Ugh! I just can't think of anything creative to write! I think and think and think and nothing comes out! Actually stuff comes out but just not the stuff I want to think about! I want to think of creative stuff and witty stuff and cool stuff! I don't want to think of lame stuff like burritos and cat hair and sixth grade camp. -Ugh! there it goes again, uncool random thoughts when all I'm trying to do is write. I find myself in this comfy little rut quite often, not just when I want to be creative but anytime I want anything that doesn't come easy(ever really WANT a triple latte? Starbucks on every corner my ass!). Wanting to think, wanting to be creative, it seems as if every time I want to do something, or force the creative juices to flow I end up in that dry, dirty little furrow commonly known as a writer's block.

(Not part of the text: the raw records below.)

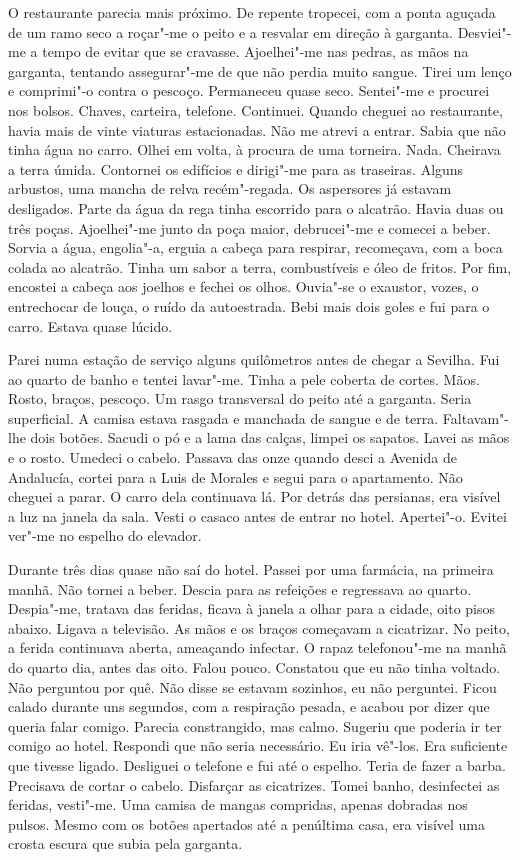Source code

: O restaurante parecia mais próximo. De repente tropecei, com a ponta
aguçada de um ramo seco a roçar"-me o peito e a resvalar em direção à
garganta. Desviei"-me a tempo de evitar que se cravasse. Ajoelhei"-me
nas pedras, as mãos na garganta, tentando assegurar"-me de que não
perdia muito sangue. Tirei um lenço e comprimi"-o contra o pescoço.
Permaneceu quase seco. Sentei"-me e procurei nos bolsos. Chaves,
carteira, telefone. Continuei. Quando cheguei ao restaurante, havia mais
de vinte viaturas estacionadas. Não me atrevi a entrar. Sabia que não
tinha água no carro. Olhei em volta, à procura de uma torneira. Nada.
Cheirava a terra úmida. Contornei os edifícios e dirigi"-me para as
traseiras. Alguns arbustos, uma mancha de relva recém"-regada. Os
aspersores já estavam desligados. Parte da água da rega tinha escorrido
para o alcatrão. Havia duas ou três poças. Ajoelhei"-me junto da poça
maior, debrucei"-me e comecei a beber. Sorvia a água, engolia"-a, erguia
a cabeça para respirar, recomeçava, com a boca colada ao alcatrão. Tinha
um sabor a terra, combustíveis e óleo de fritos. Por fim, encostei a
cabeça aos joelhos e fechei os olhos. Ouvia"-se o exaustor, vozes, o
entrechocar de louça, o ruído da autoestrada. Bebi mais dois goles e
fui para o carro. Estava quase lúcido.

Parei numa estação de serviço alguns quilômetros antes de chegar a
Sevilha. Fui ao quarto de banho e tentei lavar"-me. Tinha a pele coberta
de cortes. Mãos. Rosto, braços, pescoço. Um rasgo transversal do peito
até a garganta. Seria superficial. A camisa estava rasgada e manchada de
sangue e de terra. Faltavam"-lhe dois botões. Sacudi o pó e a lama das
calças, limpei os sapatos. Lavei as mãos e o rosto. Umedeci o cabelo.
Passava das onze quando desci a Avenida de Andalucía, cortei para a Luis
de Morales e segui para o apartamento. Não cheguei a parar. O carro dela
continuava lá. Por detrás das persianas, era visível a luz na janela da
sala. Vesti o casaco antes de entrar no hotel. Apertei"-o. Evitei
ver"-me no espelho do elevador.

Durante três dias quase não saí do hotel. Passei por uma farmácia, na
primeira manhã. Não tornei a beber. Descia para as refeições e
regressava ao quarto. Despia"-me, tratava das feridas, ficava à janela a
olhar para a cidade, oito pisos abaixo. Ligava a televisão. As mãos e os
braços começavam a cicatrizar. No peito, a ferida continuava aberta,
ameaçando infectar. O rapaz telefonou"-me na manhã do quarto dia, antes
das oito. Falou pouco. Constatou que eu não tinha voltado. Não perguntou
por quê. Não disse se estavam sozinhos, eu não perguntei. Ficou calado
durante uns segundos, com a respiração pesada, e acabou por dizer que
queria falar comigo. Parecia constrangido, mas calmo. Sugeriu que
poderia ir ter comigo ao hotel. Respondi que não seria necessário. Eu
iria vê"-los. Era suficiente que tivesse ligado. Desliguei o telefone e
fui até o espelho. Teria de fazer a barba. Precisava de cortar o
cabelo. Disfarçar as cicatrizes. Tomei banho, desinfectei as feridas,
vesti"-me. Uma camisa de mangas compridas, apenas dobradas nos pulsos.
Mesmo com os botões apertados até a penúltima casa, era visível uma
crosta escura que subia pela garganta.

And what a perfect word for it, block. I really do feel blocked. Jammed. Hindered. But what is it that is doing all of this blocking, jamming up my creative flow? Could it be the very thing I think I have to do which is to think? But how would anything ever get created without me thinking of stuff? Everything that got created was thought about first right? The light bulb? The wheel? The clothes pen? Stairway to Heaven(oooh yeeaah!)? Well, funny you should ask(like how I included you?). Einstein, you know, Al, he was quoted as saying, "No problem can be solved from the same consciousness that created it". I suppose with that same line of thought one could say that nothing new can be created from an old way of thinking. Or a current consciousness can't be imagined by using stored memory or old creativity. Like the lightbulb couldn't have been created by thinking of the technology that invented the wheel. A whole new paradigm had to be opened up for the new creation. Speaking of the light bulb, Thomas Edison, and Einstein, along with many other creative people throughout the ages practiced some form of meditation that they credited as the spark for new ideas. So, it's actually a matter of NO thinking that will get us out of this self imposed jam, not more thinking!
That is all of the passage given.